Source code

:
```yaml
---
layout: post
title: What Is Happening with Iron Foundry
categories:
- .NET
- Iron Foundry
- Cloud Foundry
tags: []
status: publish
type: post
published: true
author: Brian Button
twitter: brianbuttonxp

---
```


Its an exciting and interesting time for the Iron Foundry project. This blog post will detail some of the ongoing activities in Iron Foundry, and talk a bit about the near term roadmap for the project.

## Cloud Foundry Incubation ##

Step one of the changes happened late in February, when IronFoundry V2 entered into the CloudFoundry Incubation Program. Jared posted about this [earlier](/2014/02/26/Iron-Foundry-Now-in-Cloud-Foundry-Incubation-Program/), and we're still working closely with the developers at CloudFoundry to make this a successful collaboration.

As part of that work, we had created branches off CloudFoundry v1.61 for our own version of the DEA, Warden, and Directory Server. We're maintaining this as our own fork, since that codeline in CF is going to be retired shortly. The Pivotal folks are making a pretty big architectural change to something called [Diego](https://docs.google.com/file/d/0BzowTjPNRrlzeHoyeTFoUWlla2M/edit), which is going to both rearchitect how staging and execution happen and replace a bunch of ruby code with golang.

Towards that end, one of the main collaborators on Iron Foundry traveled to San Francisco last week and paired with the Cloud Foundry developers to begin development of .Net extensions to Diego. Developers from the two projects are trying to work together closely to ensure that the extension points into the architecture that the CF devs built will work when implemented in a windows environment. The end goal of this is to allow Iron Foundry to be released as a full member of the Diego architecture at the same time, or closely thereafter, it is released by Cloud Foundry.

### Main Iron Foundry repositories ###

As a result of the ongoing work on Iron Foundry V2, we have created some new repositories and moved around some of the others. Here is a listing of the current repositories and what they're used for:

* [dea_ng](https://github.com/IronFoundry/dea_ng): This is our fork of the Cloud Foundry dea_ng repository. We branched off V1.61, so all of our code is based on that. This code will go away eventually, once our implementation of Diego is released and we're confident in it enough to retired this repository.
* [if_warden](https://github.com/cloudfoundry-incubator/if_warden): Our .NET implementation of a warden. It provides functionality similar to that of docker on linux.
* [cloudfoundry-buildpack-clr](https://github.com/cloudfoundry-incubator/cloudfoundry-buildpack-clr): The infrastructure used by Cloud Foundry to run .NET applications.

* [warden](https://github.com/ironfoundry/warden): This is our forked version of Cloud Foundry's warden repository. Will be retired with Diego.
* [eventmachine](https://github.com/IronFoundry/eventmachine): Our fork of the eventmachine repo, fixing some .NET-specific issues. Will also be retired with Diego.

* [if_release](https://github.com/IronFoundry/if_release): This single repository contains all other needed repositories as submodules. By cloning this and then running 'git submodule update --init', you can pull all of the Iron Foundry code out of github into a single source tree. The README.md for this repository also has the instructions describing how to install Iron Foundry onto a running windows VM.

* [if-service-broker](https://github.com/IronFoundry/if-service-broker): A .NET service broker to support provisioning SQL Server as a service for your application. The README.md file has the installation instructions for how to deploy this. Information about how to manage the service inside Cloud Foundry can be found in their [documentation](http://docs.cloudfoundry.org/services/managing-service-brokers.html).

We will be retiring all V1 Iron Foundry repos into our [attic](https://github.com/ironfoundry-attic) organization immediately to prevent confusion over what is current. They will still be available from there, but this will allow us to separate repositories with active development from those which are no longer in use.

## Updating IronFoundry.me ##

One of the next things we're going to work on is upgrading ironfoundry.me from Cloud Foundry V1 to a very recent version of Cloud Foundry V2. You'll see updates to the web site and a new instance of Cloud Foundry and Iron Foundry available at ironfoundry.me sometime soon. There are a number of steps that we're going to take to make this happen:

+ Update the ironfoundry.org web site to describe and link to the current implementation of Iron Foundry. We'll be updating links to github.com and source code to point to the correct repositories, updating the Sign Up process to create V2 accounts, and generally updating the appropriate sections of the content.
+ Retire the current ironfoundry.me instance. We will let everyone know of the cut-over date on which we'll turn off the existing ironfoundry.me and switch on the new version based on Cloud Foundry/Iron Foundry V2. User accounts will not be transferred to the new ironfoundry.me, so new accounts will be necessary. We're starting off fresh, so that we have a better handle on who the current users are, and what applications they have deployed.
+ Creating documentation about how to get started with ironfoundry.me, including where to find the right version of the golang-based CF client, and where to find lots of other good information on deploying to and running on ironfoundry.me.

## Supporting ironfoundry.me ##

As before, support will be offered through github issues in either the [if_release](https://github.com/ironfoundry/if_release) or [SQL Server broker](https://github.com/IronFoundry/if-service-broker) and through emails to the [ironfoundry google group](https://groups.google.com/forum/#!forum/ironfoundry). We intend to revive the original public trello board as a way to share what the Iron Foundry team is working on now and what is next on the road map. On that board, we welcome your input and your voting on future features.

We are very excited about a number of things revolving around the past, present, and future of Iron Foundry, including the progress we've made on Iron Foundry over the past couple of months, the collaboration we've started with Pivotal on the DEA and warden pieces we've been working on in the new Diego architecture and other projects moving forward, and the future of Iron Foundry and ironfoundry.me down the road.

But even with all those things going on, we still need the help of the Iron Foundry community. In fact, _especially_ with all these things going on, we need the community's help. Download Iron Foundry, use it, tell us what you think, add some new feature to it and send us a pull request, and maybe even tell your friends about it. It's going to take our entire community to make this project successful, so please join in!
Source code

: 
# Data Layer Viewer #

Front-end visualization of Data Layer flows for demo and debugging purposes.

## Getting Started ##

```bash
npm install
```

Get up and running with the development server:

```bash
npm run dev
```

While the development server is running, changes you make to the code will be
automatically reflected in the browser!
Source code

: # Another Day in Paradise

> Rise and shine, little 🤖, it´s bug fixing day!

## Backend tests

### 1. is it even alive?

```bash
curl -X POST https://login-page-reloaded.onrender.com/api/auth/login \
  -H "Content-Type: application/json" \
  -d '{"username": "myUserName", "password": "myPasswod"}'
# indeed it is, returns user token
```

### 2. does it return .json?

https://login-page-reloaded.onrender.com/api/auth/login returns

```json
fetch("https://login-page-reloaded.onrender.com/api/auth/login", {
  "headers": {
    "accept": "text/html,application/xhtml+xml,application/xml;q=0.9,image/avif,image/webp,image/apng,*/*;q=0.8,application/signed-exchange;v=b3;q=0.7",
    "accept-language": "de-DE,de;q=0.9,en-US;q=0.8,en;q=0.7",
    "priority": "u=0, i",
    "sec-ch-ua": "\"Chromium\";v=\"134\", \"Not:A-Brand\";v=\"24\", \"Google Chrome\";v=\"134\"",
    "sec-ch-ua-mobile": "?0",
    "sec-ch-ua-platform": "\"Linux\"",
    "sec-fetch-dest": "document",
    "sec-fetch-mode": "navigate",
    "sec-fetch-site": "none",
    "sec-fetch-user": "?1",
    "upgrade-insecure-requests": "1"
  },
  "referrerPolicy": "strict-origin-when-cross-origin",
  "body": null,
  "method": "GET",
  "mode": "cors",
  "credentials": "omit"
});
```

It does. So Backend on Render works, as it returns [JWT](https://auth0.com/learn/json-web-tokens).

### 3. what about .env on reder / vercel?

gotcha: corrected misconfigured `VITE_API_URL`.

* * * * * * *

▸ REQUIREMENT: Set down the whole of the material, exactly.

▸ SOLUTION BELOW:
Source code

:
```yaml
---
layout: post
title: What Is Happening with Iron Foundry
categories:
- .NET
- Iron Foundry
- Cloud Foundry
tags: []
status: publish
type: post
published: true
author: Brian Button
twitter: brianbuttonxp

---
```


Its an exciting and interesting time for the Iron Foundry project. This blog post will detail some of the ongoing activities in Iron Foundry, and talk a bit about the near term roadmap for the project.

## Cloud Foundry Incubation ##

Step one of the changes happened late in February, when IronFoundry V2 entered into the CloudFoundry Incubation Program. Jared posted about this [earlier](/2014/02/26/Iron-Foundry-Now-in-Cloud-Foundry-Incubation-Program/), and we're still working closely with the developers at CloudFoundry to make this a successful collaboration.

As part of that work, we had created branches off CloudFoundry v1.61 for our own version of the DEA, Warden, and Directory Server. We're maintaining this as our own fork, since that codeline in CF is going to be retired shortly. The Pivotal folks are making a pretty big architectural change to something called [Diego](https://docs.google.com/file/d/0BzowTjPNRrlzeHoyeTFoUWlla2M/edit), which is going to both rearchitect how staging and execution happen and replace a bunch of ruby code with golang.

Towards that end, one of the main collaborators on Iron Foundry traveled to San Francisco last week and paired with the Cloud Foundry developers to begin development of .Net extensions to Diego. Developers from the two projects are trying to work together closely to ensure that the extension points into the architecture that the CF devs built will work when implemented in a windows environment. The end goal of this is to allow Iron Foundry to be released as a full member of the Diego architecture at the same time, or closely thereafter, it is released by Cloud Foundry.

### Main Iron Foundry repositories ###

As a result of the ongoing work on Iron Foundry V2, we have created some new repositories and moved around some of the others. Here is a listing of the current repositories and what they're used for:

* [dea_ng](https://github.com/IronFoundry/dea_ng): This is our fork of the Cloud Foundry dea_ng repository. We branched off V1.61, so all of our code is based on that. This code will go away eventually, once our implementation of Diego is released and we're confident in it enough to retired this repository.
* [if_warden](https://github.com/cloudfoundry-incubator/if_warden): Our .NET implementation of a warden. It provides functionality similar to that of docker on linux.
* [cloudfoundry-buildpack-clr](https://github.com/cloudfoundry-incubator/cloudfoundry-buildpack-clr): The infrastructure used by Cloud Foundry to run .NET applications.

* [warden](https://github.com/ironfoundry/warden): This is our forked version of Cloud Foundry's warden repository. Will be retired with Diego.
* [eventmachine](https://github.com/IronFoundry/eventmachine): Our fork of the eventmachine repo, fixing some .NET-specific issues. Will also be retired with Diego.

* [if_release](https://github.com/IronFoundry/if_release): This single repository contains all other needed repositories as submodules. By cloning this and then running 'git submodule update --init', you can pull all of the Iron Foundry code out of github into a single source tree. The README.md for this repository also has the instructions describing how to install Iron Foundry onto a running windows VM.

* [if-service-broker](https://github.com/IronFoundry/if-service-broker): A .NET service broker to support provisioning SQL Server as a service for your application. The README.md file has the installation instructions for how to deploy this. Information about how to manage the service inside Cloud Foundry can be found in their [documentation](http://docs.cloudfoundry.org/services/managing-service-brokers.html).

We will be retiring all V1 Iron Foundry repos into our [attic](https://github.com/ironfoundry-attic) organization immediately to prevent confusion over what is current. They will still be available from there, but this will allow us to separate repositories with active development from those which are no longer in use.

## Updating IronFoundry.me ##

One of the next things we're going to work on is upgrading ironfoundry.me from Cloud Foundry V1 to a very recent version of Cloud Foundry V2. You'll see updates to the web site and a new instance of Cloud Foundry and Iron Foundry available at ironfoundry.me sometime soon. There are a number of steps that we're going to take to make this happen:

+ Update the ironfoundry.org web site to describe and link to the current implementation of Iron Foundry. We'll be updating links to github.com and source code to point to the correct repositories, updating the Sign Up process to create V2 accounts, and generally updating the appropriate sections of the content.
+ Retire the current ironfoundry.me instance. We will let everyone know of the cut-over date on which we'll turn off the existing ironfoundry.me and switch on the new version based on Cloud Foundry/Iron Foundry V2. User accounts will not be transferred to the new ironfoundry.me, so new accounts will be necessary. We're starting off fresh, so that we have a better handle on who the current users are, and what applications they have deployed.
+ Creating documentation about how to get started with ironfoundry.me, including where to find the right version of the golang-based CF client, and where to find lots of other good information on deploying to and running on ironfoundry.me.

## Supporting ironfoundry.me ##

As before, support will be offered through github issues in either the [if_release](https://github.com/ironfoundry/if_release) or [SQL Server broker](https://github.com/IronFoundry/if-service-broker) and through emails to the [ironfoundry google group](https://groups.google.com/forum/#!forum/ironfoundry). We intend to revive the original public trello board as a way to share what the Iron Foundry team is working on now and what is next on the road map. On that board, we welcome your input and your voting on future features.

We are very excited about a number of things revolving around the past, present, and future of Iron Foundry, including the progress we've made on Iron Foundry over the past couple of months, the collaboration we've started with Pivotal on the DEA and warden pieces we've been working on in the new Diego architecture and other projects moving forward, and the future of Iron Foundry and ironfoundry.me down the road.

But even with all those things going on, we still need the help of the Iron Foundry community. In fact, _especially_ with all these things going on, we need the community's help. Download Iron Foundry, use it, tell us what you think, add some new feature to it and send us a pull request, and maybe even tell your friends about it. It's going to take our entire community to make this project successful, so please join in!
Source code

: 
# Data Layer Viewer #

Front-end visualization of Data Layer flows for demo and debugging purposes.

## Getting Started ##

```bash
npm install
```

Get up and running with the development server:

```bash
npm run dev
```

While the development server is running, changes you make to the code will be
automatically reflected in the browser!
Source code

: # Another Day in Paradise

> Rise and shine, little 🤖, it´s bug fixing day!

## Backend tests

### 1. is it even alive?

```bash
curl -X POST https://login-page-reloaded.onrender.com/api/auth/login \
  -H "Content-Type: application/json" \
  -d '{"username": "myUserName", "password": "myPasswod"}'
# indeed it is, returns user token
```

### 2. does it return .json?

https://login-page-reloaded.onrender.com/api/auth/login returns

```json
fetch("https://login-page-reloaded.onrender.com/api/auth/login", {
  "headers": {
    "accept": "text/html,application/xhtml+xml,application/xml;q=0.9,image/avif,image/webp,image/apng,*/*;q=0.8,application/signed-exchange;v=b3;q=0.7",
    "accept-language": "de-DE,de;q=0.9,en-US;q=0.8,en;q=0.7",
    "priority": "u=0, i",
    "sec-ch-ua": "\"Chromium\";v=\"134\", \"Not:A-Brand\";v=\"24\", \"Google Chrome\";v=\"134\"",
    "sec-ch-ua-mobile": "?0",
    "sec-ch-ua-platform": "\"Linux\"",
    "sec-fetch-dest": "document",
    "sec-fetch-mode": "navigate",
    "sec-fetch-site": "none",
    "sec-fetch-user": "?1",
    "upgrade-insecure-requests": "1"
  },
  "referrerPolicy": "strict-origin-when-cross-origin",
  "body": null,
  "method": "GET",
  "mode": "cors",
  "credentials": "omit"
});
```

It does. So Backend on Render works, as it returns [JWT](https://auth0.com/learn/json-web-tokens).

### 3. what about .env on reder / vercel?

gotcha: corrected misconfigured `VITE_API_URL`.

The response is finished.